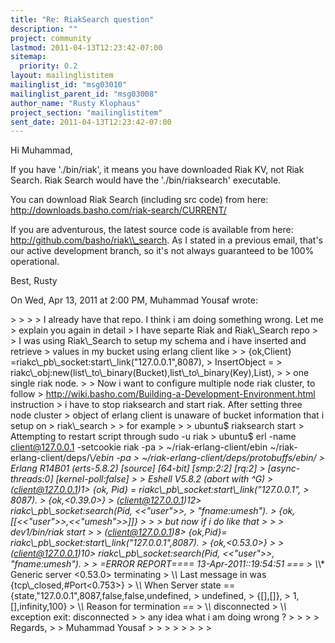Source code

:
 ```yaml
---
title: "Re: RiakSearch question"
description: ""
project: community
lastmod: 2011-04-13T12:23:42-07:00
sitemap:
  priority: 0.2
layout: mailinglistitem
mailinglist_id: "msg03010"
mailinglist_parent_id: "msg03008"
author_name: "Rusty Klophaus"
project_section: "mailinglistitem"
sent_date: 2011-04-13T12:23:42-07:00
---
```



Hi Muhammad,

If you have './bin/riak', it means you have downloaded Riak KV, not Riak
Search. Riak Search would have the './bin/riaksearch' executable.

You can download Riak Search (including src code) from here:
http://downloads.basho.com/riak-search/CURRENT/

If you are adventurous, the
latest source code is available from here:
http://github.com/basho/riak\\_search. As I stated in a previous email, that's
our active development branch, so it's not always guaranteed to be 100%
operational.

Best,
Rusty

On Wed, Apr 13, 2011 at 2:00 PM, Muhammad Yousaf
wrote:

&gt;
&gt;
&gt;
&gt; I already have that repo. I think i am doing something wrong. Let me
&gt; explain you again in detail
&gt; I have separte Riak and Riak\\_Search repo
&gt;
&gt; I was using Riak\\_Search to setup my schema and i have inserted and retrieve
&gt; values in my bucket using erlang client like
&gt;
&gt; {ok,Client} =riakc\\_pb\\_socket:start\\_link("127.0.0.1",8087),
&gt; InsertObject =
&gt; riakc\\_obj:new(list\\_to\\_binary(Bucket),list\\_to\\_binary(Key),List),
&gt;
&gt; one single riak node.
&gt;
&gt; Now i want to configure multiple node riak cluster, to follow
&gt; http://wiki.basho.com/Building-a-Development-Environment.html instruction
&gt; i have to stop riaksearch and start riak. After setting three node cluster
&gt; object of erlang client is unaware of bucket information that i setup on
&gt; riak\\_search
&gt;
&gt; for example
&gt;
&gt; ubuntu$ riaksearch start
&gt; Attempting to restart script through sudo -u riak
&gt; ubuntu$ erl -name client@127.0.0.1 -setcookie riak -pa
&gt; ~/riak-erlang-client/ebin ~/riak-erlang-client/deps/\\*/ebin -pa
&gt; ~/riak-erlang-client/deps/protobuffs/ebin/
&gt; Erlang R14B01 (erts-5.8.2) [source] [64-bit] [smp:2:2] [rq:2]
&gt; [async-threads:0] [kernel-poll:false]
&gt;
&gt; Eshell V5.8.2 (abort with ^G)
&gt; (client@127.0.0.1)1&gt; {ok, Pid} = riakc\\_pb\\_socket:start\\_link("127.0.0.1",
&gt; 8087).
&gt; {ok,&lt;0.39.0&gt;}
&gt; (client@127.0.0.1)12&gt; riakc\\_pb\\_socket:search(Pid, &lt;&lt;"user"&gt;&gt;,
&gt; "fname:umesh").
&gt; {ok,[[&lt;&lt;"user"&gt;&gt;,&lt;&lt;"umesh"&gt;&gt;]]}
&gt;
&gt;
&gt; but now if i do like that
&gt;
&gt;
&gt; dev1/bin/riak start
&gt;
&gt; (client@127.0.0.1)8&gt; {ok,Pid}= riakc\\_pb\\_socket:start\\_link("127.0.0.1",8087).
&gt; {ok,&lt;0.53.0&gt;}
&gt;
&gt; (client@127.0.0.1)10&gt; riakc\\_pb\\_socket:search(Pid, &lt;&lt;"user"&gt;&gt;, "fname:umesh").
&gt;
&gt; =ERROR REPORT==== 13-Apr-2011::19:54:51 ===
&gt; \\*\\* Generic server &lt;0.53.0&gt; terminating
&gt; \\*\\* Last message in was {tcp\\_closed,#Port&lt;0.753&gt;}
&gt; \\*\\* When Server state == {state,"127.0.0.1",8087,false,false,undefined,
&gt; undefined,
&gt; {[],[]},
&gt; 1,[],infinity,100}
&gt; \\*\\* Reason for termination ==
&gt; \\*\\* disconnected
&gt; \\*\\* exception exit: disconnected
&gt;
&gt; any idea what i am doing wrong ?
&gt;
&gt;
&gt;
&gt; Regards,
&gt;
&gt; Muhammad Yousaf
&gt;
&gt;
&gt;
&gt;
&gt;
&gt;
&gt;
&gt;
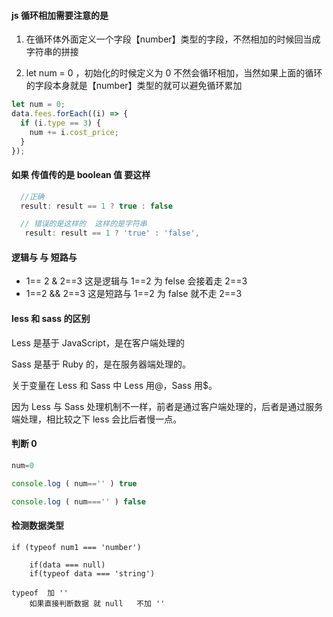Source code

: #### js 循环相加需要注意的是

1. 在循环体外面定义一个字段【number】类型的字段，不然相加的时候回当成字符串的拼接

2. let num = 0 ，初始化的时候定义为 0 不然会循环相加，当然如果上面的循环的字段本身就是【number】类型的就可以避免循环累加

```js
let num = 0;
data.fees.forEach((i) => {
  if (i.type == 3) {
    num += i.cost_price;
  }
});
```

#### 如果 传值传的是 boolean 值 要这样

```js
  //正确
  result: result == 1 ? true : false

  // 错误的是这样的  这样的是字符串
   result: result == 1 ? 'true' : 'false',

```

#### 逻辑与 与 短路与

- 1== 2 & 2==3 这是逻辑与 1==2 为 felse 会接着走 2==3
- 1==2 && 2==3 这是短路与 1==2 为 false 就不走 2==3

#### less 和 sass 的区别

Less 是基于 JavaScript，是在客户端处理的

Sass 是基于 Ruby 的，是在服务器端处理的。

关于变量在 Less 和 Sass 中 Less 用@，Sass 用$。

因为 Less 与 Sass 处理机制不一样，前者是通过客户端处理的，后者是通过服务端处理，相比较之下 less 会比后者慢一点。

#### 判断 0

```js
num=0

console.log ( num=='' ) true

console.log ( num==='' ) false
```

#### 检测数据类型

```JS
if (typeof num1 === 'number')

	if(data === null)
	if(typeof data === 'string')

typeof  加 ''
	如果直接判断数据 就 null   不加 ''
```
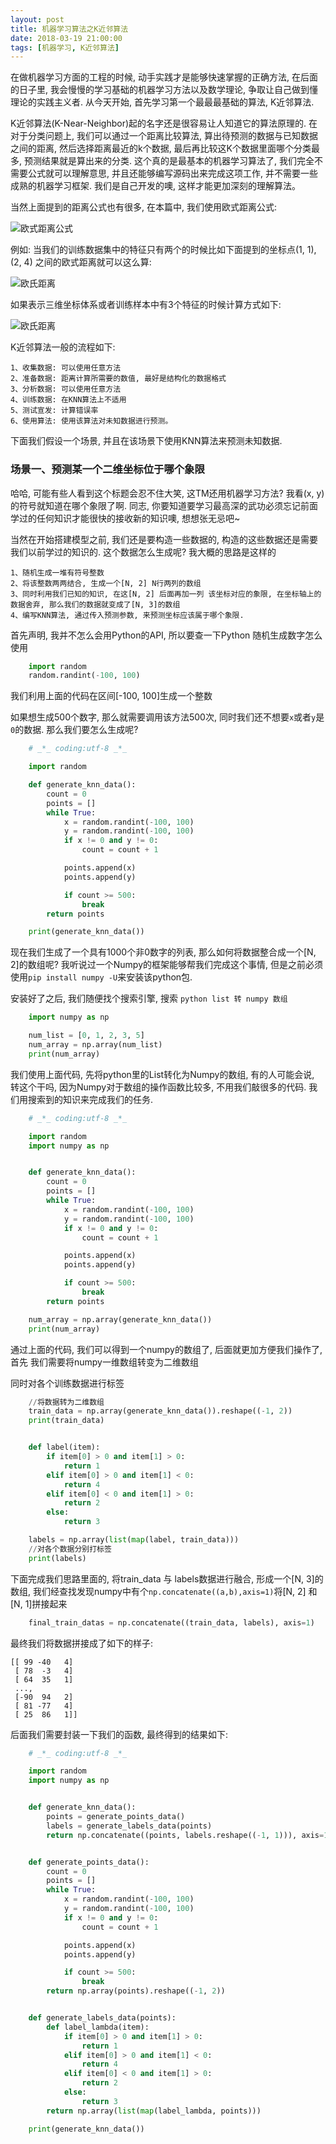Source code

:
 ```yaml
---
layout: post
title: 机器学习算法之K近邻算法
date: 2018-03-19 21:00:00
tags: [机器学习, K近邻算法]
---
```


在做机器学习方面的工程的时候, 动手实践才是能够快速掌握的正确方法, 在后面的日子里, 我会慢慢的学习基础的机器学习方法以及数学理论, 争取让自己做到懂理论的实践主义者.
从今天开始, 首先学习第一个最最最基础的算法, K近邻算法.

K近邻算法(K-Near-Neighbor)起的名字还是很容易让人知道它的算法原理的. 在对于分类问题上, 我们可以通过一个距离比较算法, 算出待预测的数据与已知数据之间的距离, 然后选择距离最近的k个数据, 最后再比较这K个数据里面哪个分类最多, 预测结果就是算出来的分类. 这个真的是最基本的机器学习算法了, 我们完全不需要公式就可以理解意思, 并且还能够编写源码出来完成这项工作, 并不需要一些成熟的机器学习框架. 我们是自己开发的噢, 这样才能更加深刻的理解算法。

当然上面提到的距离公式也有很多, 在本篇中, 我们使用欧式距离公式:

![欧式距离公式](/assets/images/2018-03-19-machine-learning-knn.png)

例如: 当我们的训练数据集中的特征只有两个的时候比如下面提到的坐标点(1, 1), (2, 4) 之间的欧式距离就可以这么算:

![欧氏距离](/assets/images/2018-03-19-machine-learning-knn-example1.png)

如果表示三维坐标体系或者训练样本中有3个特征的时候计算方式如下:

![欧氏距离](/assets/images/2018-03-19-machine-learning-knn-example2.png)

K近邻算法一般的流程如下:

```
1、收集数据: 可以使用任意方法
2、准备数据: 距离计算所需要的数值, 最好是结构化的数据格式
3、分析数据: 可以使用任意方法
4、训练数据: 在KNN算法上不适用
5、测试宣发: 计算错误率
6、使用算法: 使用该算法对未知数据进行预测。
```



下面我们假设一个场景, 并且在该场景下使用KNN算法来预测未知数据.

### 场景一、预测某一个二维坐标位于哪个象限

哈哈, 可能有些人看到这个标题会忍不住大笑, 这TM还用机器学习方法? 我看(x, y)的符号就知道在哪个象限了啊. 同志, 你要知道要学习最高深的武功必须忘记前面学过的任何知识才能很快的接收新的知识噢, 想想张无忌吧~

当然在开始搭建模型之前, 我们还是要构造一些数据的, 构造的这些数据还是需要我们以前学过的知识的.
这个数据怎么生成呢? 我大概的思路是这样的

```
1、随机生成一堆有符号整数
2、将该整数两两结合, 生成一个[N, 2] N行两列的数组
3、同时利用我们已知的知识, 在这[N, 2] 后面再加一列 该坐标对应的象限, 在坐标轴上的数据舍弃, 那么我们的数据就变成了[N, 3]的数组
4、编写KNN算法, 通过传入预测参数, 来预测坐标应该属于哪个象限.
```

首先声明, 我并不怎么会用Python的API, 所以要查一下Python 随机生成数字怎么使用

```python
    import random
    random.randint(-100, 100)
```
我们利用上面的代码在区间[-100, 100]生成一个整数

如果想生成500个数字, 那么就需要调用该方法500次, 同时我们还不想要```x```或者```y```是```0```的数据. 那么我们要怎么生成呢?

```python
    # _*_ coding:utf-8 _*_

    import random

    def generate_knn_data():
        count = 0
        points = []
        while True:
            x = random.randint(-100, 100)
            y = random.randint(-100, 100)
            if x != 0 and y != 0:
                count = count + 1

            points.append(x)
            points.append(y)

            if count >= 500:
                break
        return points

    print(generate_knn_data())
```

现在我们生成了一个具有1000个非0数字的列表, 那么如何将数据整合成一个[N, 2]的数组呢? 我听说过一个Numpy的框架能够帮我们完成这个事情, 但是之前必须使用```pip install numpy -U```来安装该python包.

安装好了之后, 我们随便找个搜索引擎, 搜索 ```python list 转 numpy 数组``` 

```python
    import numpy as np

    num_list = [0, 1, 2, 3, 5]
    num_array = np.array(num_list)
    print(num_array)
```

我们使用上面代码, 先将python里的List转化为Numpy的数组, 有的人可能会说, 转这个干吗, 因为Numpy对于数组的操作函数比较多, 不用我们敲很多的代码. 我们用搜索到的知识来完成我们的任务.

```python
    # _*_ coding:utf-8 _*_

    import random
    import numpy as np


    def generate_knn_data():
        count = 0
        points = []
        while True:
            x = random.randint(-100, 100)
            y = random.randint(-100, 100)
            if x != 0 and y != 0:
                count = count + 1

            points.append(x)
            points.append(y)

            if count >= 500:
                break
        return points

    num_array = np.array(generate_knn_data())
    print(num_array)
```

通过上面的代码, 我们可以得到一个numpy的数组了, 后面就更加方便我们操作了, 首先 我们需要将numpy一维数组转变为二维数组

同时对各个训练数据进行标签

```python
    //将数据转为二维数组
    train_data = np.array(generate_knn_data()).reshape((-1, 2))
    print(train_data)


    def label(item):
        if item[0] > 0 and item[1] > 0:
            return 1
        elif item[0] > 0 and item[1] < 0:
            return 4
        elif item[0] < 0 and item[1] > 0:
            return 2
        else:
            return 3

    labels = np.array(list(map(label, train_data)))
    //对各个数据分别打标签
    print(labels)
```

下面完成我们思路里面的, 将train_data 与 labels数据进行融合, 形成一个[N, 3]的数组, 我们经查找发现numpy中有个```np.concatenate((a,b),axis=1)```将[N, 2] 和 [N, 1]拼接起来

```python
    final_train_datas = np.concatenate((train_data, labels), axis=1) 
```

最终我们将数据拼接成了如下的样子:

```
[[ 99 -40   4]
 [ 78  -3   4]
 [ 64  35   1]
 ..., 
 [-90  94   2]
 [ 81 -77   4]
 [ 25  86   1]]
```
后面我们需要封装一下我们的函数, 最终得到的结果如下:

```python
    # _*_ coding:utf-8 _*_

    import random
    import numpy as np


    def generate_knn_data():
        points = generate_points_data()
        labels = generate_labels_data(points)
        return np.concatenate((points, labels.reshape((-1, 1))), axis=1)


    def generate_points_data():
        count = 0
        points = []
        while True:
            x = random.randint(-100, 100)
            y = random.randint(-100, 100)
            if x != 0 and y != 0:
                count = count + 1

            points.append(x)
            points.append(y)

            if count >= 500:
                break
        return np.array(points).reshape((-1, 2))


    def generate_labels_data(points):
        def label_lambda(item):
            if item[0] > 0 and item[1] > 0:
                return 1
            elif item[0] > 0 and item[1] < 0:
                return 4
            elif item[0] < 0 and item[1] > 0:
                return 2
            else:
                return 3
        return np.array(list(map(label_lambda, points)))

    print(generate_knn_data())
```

____________________

(DIRECTIONS) Transcribe, from the material above, the stretch starting at the line with "three node cluster" and ending at the line with "1. 在循环体外面定义一个字", both included, exactly. Do not carry over pictures.

(WRITTEN RESPONSE)
&gt; i have to stop riaksearch and start riak. After setting three node cluster
&gt; object of erlang client is unaware of bucket information that i setup on
&gt; riak\\_search
&gt;
&gt; for example
&gt;
&gt; ubuntu$ riaksearch start
&gt; Attempting to restart script through sudo -u riak
&gt; ubuntu$ erl -name client@127.0.0.1 -setcookie riak -pa
&gt; ~/riak-erlang-client/ebin ~/riak-erlang-client/deps/\\*/ebin -pa
&gt; ~/riak-erlang-client/deps/protobuffs/ebin/
&gt; Erlang R14B01 (erts-5.8.2) [source] [64-bit] [smp:2:2] [rq:2]
&gt; [async-threads:0] [kernel-poll:false]
&gt;
&gt; Eshell V5.8.2 (abort with ^G)
&gt; (client@127.0.0.1)1&gt; {ok, Pid} = riakc\\_pb\\_socket:start\\_link("127.0.0.1",
&gt; 8087).
&gt; {ok,&lt;0.39.0&gt;}
&gt; (client@127.0.0.1)12&gt; riakc\\_pb\\_socket:search(Pid, &lt;&lt;"user"&gt;&gt;,
&gt; "fname:umesh").
&gt; {ok,[[&lt;&lt;"user"&gt;&gt;,&lt;&lt;"umesh"&gt;&gt;]]}
&gt;
&gt;
&gt; but now if i do like that
&gt;
&gt;
&gt; dev1/bin/riak start
&gt;
&gt; (client@127.0.0.1)8&gt; {ok,Pid}= riakc\\_pb\\_socket:start\\_link("127.0.0.1",8087).
&gt; {ok,&lt;0.53.0&gt;}
&gt;
&gt; (client@127.0.0.1)10&gt; riakc\\_pb\\_socket:search(Pid, &lt;&lt;"user"&gt;&gt;, "fname:umesh").
&gt;
&gt; =ERROR REPORT==== 13-Apr-2011::19:54:51 ===
&gt; \\*\\* Generic server &lt;0.53.0&gt; terminating
&gt; \\*\\* Last message in was {tcp\\_closed,#Port&lt;0.753&gt;}
&gt; \\*\\* When Server state == {state,"127.0.0.1",8087,false,false,undefined,
&gt; undefined,
&gt; {[],[]},
&gt; 1,[],infinity,100}
&gt; \\*\\* Reason for termination ==
&gt; \\*\\* disconnected
&gt; \\*\\* exception exit: disconnected
&gt;
&gt; any idea what i am doing wrong ?
&gt;
&gt;
&gt;
&gt; Regards,
&gt;
&gt; Muhammad Yousaf
&gt;
&gt;
&gt;
&gt;
&gt;
&gt;
&gt;
&gt;
Source code

: #### js 循环相加需要注意的是

1. 在循环体外面定义一个字段【number】类型的字段，不然相加的时候回当成字符串的拼接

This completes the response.